How the pandemic has accelerated computer vision adoption in telecom

When a router goes down or WiFi is glitchy, today’s safety-conscious customers have no intention of simply waiting for service.
Smartphone users at a telecom event
A January 2021 survey by TechSee, a technology provider to some of the world’s biggest telecoms, found that 73 percent of UK consumers say they would rather avoid engineer visits unless absolutely necessary. 63 percent said they would be more loyal to companies that take extra technical support safety precautions, and 57 percent would even consider leaving a company following an engineer visit that did not meet their safety expectations. With the pandemic’s spotlight on safety, telecom customers are demanding service without direct person-to-person contact – a model known as contactless service.

Contactless service a la Augmented Reality

Telecoms searching for ways to provide effective and fast contactless service have found that using Augmented Reality is the secret sauce. When a customer needs assistance, an agent or virtual engineer can instruct the customer from a remote location using AR for visual guidance. Instead of orally explaining how to reset the router or troubleshoot the WiFi, an engineer – working remotely – can show the customer what to do using an AR overlay right on their smartphone or tablet.

Pioneering telecoms reap the benefits

The strategy has proved successful for companies like Vodafone, which has rolled out remote visual assistance to twelve markets since its early adoption in 2017, including Vodafone UK. The telecom giant uses the technology to handle hardware use cases such as router installations, and documentation use cases such as billing and contracts.
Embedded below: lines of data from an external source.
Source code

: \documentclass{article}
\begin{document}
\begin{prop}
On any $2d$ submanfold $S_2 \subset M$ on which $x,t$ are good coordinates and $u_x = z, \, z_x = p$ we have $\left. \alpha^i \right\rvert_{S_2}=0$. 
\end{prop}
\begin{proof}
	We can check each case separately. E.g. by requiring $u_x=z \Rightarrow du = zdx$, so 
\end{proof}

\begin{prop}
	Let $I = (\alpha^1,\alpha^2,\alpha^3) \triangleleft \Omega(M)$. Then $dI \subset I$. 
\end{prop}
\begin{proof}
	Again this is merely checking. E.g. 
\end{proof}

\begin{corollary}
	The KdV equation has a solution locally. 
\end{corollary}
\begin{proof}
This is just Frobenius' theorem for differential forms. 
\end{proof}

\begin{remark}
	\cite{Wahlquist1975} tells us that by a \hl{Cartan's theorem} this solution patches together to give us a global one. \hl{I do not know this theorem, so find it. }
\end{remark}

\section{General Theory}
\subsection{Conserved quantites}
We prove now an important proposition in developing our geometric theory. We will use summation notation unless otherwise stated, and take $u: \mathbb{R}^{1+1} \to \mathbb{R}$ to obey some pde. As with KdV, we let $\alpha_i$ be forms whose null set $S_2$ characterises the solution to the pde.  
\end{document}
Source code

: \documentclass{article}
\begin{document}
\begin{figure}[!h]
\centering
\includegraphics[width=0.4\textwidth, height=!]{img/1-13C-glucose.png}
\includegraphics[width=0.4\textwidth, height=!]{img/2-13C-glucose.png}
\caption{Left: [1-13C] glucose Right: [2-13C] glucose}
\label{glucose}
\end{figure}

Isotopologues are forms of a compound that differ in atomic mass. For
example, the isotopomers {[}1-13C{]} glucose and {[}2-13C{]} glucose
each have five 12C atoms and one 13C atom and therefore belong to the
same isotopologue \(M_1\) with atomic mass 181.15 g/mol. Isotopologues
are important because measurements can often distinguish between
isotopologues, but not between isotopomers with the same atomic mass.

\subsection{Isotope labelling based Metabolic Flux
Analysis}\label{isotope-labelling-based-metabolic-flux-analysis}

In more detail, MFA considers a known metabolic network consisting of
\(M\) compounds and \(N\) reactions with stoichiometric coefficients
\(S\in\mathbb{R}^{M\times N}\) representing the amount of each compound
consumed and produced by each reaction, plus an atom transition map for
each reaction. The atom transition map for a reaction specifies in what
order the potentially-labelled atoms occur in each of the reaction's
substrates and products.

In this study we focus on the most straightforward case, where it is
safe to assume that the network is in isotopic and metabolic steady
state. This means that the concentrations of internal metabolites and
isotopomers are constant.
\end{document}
Customers can also get screenshare assistance on MyVodafone app for help with upgrades, plan changes, and info about their VeryMe rewards. Vodafone has seen significant ROI from the technology: engineer dispatches have been reduced by 10 percent, FCR score has increased by five points, and NPS score has been boosted by 15 percent.

At the height of the pandemic, Vodafone recognized the opportunity to position the technology as the eyes of their Remote Engineers. They heavily advertised their contactless service as a way to keep customers connected and safe during the lockdowns.

Other telecoms, such as Verizon, also stepped up to meet the need of the day. Over a single weekend, Verizon connected 10,000 customer service reps and engineers to TechSee’s remote visual assistance platform. In a record-breaking 48 hours, they solved the constraints of social distancing, ensuring service and business continuity. For example, Fios in a Box helps their subscribers self-install triple play services, while keeping their engineers out of people’s homes.

Contactless support is here to stay

There has been a lasting shift in consumers’ attitudes towards remote support. 34 percent of UK consumers said they would allow a home visit only if the engineer is vaccinated. Half (50 percent) said they would give preference to a brand that encourages their engineers to be vaccinated, but it seems the vaccine may not be enough: 42 percent of consumers indicated that they would prefer to get remote support and avoid engineer visits even after the pandemic. Clearly, contactless support is here to stay.

Visual Automation – The Next Step

This shift in consumer sentiment has created an unprecedented opportunity for telecoms. They can leverage their regularly-collected visual data and apply computer vision AI to build a continuously-expanding visual knowledge base of everything from devices, ports, cables, LED lights, wiring – you name it.  Auto-recognition via computer vision makes it easier to determine common issues and to develop automatic responses to those issues.

Once implemented, telecoms can equip their chatbots with smart eyes, opening up a whole new range of use cases that can be solved by empowering customers to fix issues themselves without ever having to interact with a support agent or engineer. For example, using visual self-service, a customer would simply point their phone at their new router and a virtual assistant could recognize the make and model, and guide the customer through the unboxing and installation process via on-screen AR instructions.


When it comes to providing customers with on-site support in the future, more and more telecoms are prioritizing contactless service in order to ensure safety, service resilience, and high levels of customer satisfaction.  While the current pandemic will eventually end, with each passing day it becomes increasingly clear that remote support using visual assistance will become a telecom industry standard moving forward, both for guided assistance and for self-service.

By Amir Yoffe, COO and co-founder of TechSee

Amir Yoffe has decades of experience as a senior executive managing enterprises and Internet companies. Amir has focused on building and commercializing enterprise products and service solutions, from video to security technologies. Amir was CEO of Avnet and CastUP (acquired by Cisco) and served as a director at Cisco. He holds an MBA in Marketing from Ha’Kirya Ha’Academit.